[Your objective] Count every line in the following entries that holds the word "https". Only the number should be given.

[Saved entries]
-- -- --

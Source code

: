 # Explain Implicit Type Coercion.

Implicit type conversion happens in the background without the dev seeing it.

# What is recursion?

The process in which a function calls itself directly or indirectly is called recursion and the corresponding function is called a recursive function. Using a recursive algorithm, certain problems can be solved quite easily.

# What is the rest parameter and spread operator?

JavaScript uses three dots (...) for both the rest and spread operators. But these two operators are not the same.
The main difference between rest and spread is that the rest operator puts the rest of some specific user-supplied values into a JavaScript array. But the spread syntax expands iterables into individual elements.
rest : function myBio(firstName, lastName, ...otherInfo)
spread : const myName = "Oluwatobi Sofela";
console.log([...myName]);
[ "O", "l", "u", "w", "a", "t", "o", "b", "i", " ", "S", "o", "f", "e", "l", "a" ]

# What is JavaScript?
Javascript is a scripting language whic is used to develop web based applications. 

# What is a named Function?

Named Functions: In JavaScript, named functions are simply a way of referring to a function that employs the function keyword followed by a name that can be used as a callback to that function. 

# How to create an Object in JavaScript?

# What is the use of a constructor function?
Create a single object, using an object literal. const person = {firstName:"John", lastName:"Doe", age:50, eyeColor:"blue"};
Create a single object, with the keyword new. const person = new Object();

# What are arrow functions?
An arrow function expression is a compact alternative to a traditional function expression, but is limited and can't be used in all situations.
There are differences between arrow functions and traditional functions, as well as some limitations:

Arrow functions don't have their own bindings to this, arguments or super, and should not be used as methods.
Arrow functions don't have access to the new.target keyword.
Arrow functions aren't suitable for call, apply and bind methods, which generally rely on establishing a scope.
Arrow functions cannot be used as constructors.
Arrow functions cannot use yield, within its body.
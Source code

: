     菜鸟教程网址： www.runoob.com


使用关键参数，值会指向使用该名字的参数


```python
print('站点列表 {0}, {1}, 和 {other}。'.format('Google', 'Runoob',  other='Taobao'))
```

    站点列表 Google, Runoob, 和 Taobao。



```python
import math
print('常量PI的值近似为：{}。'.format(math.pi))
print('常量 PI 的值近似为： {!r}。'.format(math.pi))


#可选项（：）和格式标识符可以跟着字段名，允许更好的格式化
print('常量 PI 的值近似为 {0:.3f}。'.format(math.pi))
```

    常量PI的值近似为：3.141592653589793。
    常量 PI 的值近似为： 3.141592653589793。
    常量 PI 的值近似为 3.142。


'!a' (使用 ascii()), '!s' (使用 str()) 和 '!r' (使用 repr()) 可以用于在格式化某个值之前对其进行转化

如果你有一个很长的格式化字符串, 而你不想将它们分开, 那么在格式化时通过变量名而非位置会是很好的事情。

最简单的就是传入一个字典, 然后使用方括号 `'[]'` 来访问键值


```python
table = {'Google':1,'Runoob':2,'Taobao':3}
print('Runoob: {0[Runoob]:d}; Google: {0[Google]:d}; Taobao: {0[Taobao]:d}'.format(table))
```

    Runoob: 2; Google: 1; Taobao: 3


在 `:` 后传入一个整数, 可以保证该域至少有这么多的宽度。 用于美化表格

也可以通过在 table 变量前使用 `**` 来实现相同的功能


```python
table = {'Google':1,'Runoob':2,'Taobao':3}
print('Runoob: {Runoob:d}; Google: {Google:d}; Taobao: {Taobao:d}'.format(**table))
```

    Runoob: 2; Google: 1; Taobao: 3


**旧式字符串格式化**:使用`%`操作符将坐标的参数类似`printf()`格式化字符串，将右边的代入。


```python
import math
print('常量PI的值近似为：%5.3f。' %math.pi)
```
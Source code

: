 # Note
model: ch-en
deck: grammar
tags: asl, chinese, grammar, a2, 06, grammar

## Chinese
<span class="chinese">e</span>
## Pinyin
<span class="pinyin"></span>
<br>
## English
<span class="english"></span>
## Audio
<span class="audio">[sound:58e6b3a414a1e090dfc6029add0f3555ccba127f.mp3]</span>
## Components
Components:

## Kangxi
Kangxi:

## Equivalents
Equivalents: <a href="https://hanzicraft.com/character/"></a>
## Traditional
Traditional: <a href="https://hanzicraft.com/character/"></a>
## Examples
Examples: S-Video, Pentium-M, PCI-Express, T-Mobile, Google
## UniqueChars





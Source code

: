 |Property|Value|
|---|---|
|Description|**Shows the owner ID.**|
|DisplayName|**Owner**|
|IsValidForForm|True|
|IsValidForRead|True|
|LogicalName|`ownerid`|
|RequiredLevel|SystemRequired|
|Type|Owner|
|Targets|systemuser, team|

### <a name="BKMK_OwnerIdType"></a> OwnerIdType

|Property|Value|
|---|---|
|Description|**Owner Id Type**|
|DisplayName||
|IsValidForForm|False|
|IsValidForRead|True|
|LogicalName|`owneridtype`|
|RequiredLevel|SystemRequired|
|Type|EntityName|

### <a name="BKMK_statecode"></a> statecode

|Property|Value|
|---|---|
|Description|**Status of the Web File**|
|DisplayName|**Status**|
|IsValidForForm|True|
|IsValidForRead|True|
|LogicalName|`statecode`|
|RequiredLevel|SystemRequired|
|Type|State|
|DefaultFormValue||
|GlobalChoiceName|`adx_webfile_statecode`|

-- -- --

[Reply to the exercise] 2